Why does my dog drool?katy towle 03 February 2021
While we may associate drooling with a hungry dog eyeing up a big bowl full of tasty food, excess salivation is not something we would expect to see in a healthy dog. Some breeds are certainly more prone to drooling than others (such as the Saint Bernard and Rottweiler), but if we notice them drooling more than normal, alarm bells should start ringing.
What can cause increased drooling?
Potential considerations would include:
- Dental disease (which can include gingivitis, a build-up of calculus on the teeth, a fractured tooth and rotten teeth).
- An oral mass. This could be a cancerous tumour or a benign growth such as a gum epulis or wart.
- A foreign body such as a piece of wood or plastic lodged in the roof of the mouth or between teeth.
- Nausea. Feeling sick can make a dog drool and this is typically accompanied by vomiting and a reduced appetite.
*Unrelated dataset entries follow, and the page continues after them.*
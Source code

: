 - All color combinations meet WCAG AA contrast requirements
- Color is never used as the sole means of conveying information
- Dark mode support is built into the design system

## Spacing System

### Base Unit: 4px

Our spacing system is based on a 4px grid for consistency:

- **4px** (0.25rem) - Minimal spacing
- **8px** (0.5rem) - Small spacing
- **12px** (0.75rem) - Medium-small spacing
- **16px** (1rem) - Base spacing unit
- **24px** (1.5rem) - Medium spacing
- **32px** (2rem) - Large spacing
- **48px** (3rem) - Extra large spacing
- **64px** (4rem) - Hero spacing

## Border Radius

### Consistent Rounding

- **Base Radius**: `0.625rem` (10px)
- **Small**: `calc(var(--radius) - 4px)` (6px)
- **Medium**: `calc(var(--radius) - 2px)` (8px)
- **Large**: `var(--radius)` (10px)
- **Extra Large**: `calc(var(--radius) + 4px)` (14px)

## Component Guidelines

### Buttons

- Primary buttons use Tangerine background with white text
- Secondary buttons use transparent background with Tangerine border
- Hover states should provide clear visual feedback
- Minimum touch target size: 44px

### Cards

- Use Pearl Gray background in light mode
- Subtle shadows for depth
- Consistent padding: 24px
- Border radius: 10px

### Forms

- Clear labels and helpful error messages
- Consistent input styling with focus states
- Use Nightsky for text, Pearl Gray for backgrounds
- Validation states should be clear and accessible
- Toxin ingestion can cause a sudden and marked increase in drooling. Depending on what has been ingested, we might also see wobbly walking, dilated pupils and vomiting.
- Oral ulcers. Whether caused by a dog having eaten something they shouldn’t have or a disease such as kidney failure, mouth ulcers can make a dog drool quite a lot.
What are the signs of dental disease other than drooling?
Most owners assume that a dog with diseased teeth will stop eating. However, this is rarely the case. In fact, for a dog to go off their food completely would be almost unheard of. Instead, most dogs plod along despite the great deal of discomfort they are likely in. Certainly, their appetite may dip and we might notice they opt for soft rather than crunchy food.
On top of a change in appetite and drooling, we may notice: Bad breath, bright red gums, discoloured teeth and chewing on one side of the mouth or slower eating. With significant dental issues, dogs may also yelp and tremble when eating.
What should I do if I think my dog has dental disease?
There is only one real course of action for those with established dental disease. They will need to have a dental treatment at the vet under a general anaesthetic. This will allow for all of the teeth to be scaled and polished and for any rotten teeth to be removed. Most will be prescribed a course of pain relief and anti-inflammatories and some will also need antibiotics and medicated mouthwash.
While a procedure under an anaesthetic may sound worrying, dental procedures are commonly done and are generally very safe. Many worry about their dog coping when they are an advanced age but vets are well used to performing dentals in seniors. Indeed, not performing the dental would typically pose much more of a risk to a dog.
Is there any way to prevent dental disease?
Absolutely! Although some dogs are more prone to dental issues (namely small dogs like Chihuahuas and Shih Tzus as well as Greyhounds and their relatives), we can vastly improve the dental health of most by following a few simple steps:
- Brush teeth daily using a small brush and doggy tooth paste
- Discuss preventative care products with your vet (such as Logic Gel or Plaque Off powder)
- Consider feeding a hard kibble rather than a wet food
- Offer treats aimed towards maintaining dental health such as Pooch & Mutt’s Fresh Breath Mini Bones and Dental Meaty Treats
Can Dental Treats really help?
There is no doubt that feeding the right treats can go a long way towards maintaining good oral hygiene.
Fresh Breath Mini Bones are ideal to feed when out and about and to offer as training and reward treats. The added peppermint oil and parsley both have antimicrobial properties, limiting the level of bacteria in the mouth. A reduced bacterial load means less plaque and thus a reduced calculus build up and healthier gums. Of course, the minty fresh smell they deliver is a lovely bonus!
Dental Meaty Treats are new to the Pooch & Mutt range and are sure to become firm favourites with many. Shaped like teeth and flavoured with duck and herbs, your dog will find them irresistible. The rosemary and sage that have been added are naturally antibacterial, meaning less plaque and better breath. These little treats also contain collagen, which aids gum repair and reduces gingivitis. On top of this, Dental Meaty Treats are packed with Sodium HMP, which has been scientifically proven to aid in plaque breakdown.
So, when it comes to caring for your dog, don’t forget about their pearly whites. There is lots that can be done to keep them in tip top shape and to keep that breath smelling clean and fresh.